Perhaps if I wasn’t already spoiled with the immersive visuals and quirky, eclectic characters of The Jungle Book this same year, Disney’s live-action remake of the forgotten 1977 musical Pete’s Dragon would feel more like a treat. The Jungle Book combined a wide variety of adventure, peril, and character relations to make for a strong mix of blockbuster fun and intimate, fully realized moments. Its ambition stretched far beyond its narrative, and even its visuals in some respect, to provide you with a lot of unbridled energy.

Pete’s Dragon main goal seems to be trying to make the audiences tear up, as evident by its heavily used orchestration soundtrack that amplifies every emotional moment in the film, as well as continuing to push the idea of a feral boy who’s only solace is one extraordinary friend – a device that is ever-so closer to becoming a cliche. Through all its visual wonderment and frequent moments of touching sincerity, there is also evident insincerity in the way it pushes a great deal of manufactured emotions thanks to its score, its portrait-esque color palette, its emphasis on Pete’s bulging eyes filled with childhood innocence, and so forth. It’s a good way to take someone out of a potentially great motion picture.

Pete’s Dragon
Directed by
David Lowery
Cast
Bryce Dallas Howard, Robert Redford, Oakes Fegley
Release Date
12 August 2016
Steve’s Grade: B

*****
As indicated, the film revolves around a young boy named Pete (Oakes Fegley), whose parents died in a car accident with him on-board on their way to a family vacation. Since then, Pete has lived in the woods where they crashed ever since, being discovered by a large green dragon named Elliot shortly after the accident. Pete and Elliot have lived together ever since, and Elliot’s ability to turn invisible has helped him hide from other passersby. One day, however, a forest ranger named Grace (Bryce Dallas Howard) stumbles upon Pete, and soon after, Elliot, which quickly prompts efforts to put Pete in foster care and capture Elliot. The only person who makes an effort to truly understand Pete is Grace’s daughter Natalie (Oona Laurence). Then there’s Grace’s happy, storytelling father Mr. Meacham (Robert Redford in another beautifully subdued performance), who is known in the neighborhood for his fantastical stories of dragons and spectacle.

The majority of the film concerns Pete trying to be reunited with Elliot and continue living off the land.

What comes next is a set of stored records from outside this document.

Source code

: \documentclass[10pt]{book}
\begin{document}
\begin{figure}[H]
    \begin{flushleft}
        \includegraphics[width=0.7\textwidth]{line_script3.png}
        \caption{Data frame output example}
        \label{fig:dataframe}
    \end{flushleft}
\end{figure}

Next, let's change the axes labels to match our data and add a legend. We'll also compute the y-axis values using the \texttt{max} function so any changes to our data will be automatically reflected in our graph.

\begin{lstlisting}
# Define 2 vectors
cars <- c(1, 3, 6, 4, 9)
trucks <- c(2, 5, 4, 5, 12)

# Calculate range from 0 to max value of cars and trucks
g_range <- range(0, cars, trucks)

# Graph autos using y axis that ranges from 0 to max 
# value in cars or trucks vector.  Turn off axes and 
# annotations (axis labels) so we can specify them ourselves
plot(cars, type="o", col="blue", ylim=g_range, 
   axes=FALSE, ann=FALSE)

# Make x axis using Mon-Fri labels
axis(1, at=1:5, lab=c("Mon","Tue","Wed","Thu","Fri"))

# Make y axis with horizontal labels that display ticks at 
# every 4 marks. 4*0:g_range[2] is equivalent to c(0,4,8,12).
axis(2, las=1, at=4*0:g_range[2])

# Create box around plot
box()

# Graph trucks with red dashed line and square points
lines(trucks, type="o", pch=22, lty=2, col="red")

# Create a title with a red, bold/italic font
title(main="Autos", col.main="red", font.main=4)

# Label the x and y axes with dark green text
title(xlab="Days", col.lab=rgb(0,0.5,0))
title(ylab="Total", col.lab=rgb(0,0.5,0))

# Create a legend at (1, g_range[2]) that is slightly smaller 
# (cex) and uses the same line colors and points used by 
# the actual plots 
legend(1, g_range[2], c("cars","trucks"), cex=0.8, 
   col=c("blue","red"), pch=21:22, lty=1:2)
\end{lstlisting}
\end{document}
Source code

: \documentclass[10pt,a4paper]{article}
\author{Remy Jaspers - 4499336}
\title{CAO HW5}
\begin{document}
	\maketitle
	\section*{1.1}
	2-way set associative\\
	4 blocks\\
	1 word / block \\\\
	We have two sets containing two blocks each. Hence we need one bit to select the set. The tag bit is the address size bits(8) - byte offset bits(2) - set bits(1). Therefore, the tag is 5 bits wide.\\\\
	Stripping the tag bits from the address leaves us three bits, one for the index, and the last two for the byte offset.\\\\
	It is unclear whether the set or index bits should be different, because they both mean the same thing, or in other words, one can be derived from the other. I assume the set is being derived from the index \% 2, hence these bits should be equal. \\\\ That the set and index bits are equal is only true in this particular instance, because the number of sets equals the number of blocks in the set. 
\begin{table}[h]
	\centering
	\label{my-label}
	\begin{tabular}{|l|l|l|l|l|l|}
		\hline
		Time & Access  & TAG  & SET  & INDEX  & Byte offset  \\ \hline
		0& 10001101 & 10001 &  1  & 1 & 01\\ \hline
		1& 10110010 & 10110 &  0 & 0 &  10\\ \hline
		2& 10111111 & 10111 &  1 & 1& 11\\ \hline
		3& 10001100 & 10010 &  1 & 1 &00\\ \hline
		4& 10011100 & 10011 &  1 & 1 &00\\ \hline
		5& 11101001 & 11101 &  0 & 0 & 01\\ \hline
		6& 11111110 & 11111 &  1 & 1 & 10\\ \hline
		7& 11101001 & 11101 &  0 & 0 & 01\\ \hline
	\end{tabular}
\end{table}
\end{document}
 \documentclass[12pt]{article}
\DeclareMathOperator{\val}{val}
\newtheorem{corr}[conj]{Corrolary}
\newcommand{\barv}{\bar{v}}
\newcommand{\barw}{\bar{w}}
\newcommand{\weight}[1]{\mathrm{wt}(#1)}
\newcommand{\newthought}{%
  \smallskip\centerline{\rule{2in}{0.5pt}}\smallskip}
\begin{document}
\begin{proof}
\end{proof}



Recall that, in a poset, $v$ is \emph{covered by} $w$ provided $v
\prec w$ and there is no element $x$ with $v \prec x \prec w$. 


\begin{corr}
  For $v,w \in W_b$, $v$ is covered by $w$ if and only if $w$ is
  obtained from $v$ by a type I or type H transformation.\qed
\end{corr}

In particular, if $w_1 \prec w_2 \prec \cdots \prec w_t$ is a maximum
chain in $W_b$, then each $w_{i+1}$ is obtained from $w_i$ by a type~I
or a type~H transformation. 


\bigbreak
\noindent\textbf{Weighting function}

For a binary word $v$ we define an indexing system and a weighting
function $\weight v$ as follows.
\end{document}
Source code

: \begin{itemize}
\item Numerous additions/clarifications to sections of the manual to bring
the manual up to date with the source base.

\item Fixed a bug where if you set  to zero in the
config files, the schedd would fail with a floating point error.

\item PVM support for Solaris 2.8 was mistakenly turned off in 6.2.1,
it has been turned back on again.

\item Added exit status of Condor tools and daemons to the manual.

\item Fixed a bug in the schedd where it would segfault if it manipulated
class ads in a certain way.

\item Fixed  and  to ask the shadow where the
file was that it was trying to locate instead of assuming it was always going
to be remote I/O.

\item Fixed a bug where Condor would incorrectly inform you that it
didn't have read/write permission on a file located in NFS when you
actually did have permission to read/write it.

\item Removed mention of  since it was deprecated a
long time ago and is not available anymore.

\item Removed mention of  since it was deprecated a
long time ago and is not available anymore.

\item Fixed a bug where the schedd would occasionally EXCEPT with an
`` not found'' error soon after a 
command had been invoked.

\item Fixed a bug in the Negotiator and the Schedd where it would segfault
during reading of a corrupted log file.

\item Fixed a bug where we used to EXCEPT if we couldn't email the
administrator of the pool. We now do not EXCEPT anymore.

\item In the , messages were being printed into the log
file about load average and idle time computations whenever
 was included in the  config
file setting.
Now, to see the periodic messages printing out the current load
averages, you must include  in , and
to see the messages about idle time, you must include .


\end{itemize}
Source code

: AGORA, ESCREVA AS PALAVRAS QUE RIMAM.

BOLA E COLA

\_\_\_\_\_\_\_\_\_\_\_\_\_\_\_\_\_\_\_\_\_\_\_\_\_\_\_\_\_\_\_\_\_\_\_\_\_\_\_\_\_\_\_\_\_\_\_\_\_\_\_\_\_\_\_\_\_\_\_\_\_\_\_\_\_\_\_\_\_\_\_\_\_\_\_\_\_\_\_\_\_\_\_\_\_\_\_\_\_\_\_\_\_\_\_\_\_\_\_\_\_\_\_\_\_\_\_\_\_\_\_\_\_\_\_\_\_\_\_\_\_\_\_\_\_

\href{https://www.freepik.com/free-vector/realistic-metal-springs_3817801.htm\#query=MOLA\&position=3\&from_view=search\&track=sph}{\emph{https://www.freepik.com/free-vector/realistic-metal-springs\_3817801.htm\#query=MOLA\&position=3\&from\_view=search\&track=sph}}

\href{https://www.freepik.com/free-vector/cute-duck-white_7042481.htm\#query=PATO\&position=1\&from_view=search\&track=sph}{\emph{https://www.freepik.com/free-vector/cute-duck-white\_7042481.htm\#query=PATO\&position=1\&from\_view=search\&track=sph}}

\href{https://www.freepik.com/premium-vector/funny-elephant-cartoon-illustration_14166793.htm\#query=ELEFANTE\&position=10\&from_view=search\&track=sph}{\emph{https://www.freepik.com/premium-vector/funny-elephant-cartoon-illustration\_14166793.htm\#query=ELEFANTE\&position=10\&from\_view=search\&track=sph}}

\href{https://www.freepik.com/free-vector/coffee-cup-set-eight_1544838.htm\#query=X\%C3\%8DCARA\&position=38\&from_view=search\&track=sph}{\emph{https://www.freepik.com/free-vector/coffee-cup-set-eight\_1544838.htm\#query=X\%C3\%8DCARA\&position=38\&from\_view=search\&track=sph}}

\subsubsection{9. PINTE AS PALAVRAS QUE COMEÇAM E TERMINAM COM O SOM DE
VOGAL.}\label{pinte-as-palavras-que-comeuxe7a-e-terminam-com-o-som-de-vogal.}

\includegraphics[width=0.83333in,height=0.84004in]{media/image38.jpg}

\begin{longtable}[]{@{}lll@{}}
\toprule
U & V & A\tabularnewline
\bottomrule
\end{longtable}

The problem is that once the whole town becomes aware of Elliot’s existence, a great deal of the intimate magic between Pete and his only friend in the world is lost. Elliot was the one who taught him how to live off the land, overcome his fears, and be brave in the face of untold danger. Now, with all the eyes turned on him and his friend, things haven’t been the same for him nor his once-quiet, “normal” life.

Pete’s Dragon shows how a relationship between two people (or man and beast) can work beautifully if everyone else minds their own relationships, and how sometimes, when too many hands become entangled in the same pot, a certain, irreparable mess can unfold. On that note, combined with its wonderful long-shots involving Pete riding on Elliot or Elliot riding off into the sunset, it’s a truly beautiful film. On another, however, the film is overwrought with emotional manipulation, constantly trying to squeeze tears or some kind of emotion our of you artificially rather than by way of trusting that the audience is human, equipped with basic human emotions.

You can always sense emotional manipulation when climactic scenes come equipped with everything from a generally soft-colored or intimately colored picture, in addition to orchestration music that is both melodic and evokes a certain mood of doom, sorrow, or another highly evident emotion. Pete’s Dragon utilizes this method of emotional relevance continuously, but most brazenly during its final act, which does well at diminishing whatever kind of natural emotional power it had to begin with.

In a summer riddled with disappointing movies both big and small, financially and critically, Pete’s Dragon has potential to be the final sendoff for young children, in addition to Kubo and the Two Strings next weekend, before they begin heading back to school. With that in mind, it serves as a fairly peaceful closing to a summer filled with the hyped, frantic animated efforts provided by both Pixar and Illumination this summer. Unlike the film’s respective climax, this film does a fairly solid job at beginning to close the curtain on another summer at the movies.